WHAT THE TASK ASKS
Across the records below, how many lines include the word "want"? State only the number.

** Opening RECORD EXCERPTS block **

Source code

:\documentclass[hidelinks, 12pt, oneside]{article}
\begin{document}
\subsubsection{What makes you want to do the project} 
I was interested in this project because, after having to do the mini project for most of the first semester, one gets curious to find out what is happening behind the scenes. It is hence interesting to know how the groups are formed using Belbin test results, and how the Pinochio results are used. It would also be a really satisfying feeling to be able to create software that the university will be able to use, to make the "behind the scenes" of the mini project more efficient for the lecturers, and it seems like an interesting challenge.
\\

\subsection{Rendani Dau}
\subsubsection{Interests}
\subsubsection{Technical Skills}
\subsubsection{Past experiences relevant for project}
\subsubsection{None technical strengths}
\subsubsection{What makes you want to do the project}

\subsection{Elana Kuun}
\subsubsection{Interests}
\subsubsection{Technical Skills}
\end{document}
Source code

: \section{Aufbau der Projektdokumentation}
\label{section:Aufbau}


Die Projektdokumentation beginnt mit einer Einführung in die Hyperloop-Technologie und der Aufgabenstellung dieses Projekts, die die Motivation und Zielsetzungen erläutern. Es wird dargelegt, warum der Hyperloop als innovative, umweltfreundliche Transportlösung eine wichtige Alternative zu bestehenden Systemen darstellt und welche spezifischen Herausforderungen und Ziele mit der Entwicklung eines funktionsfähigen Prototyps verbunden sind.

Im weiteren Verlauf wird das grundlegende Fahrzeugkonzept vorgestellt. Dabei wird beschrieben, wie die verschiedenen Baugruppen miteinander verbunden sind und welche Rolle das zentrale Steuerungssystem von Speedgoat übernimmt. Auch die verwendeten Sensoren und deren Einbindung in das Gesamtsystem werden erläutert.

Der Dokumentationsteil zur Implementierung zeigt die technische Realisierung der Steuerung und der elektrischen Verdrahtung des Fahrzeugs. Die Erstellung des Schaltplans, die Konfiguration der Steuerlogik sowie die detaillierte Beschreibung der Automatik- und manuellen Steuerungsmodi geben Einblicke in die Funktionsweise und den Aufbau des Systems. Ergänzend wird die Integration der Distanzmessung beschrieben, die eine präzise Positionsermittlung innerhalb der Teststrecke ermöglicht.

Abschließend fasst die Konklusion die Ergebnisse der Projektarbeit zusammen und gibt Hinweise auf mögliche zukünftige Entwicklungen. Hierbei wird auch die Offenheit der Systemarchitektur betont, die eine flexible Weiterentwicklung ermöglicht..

** Closing RECORD EXCERPTS block **

SOLUTION
2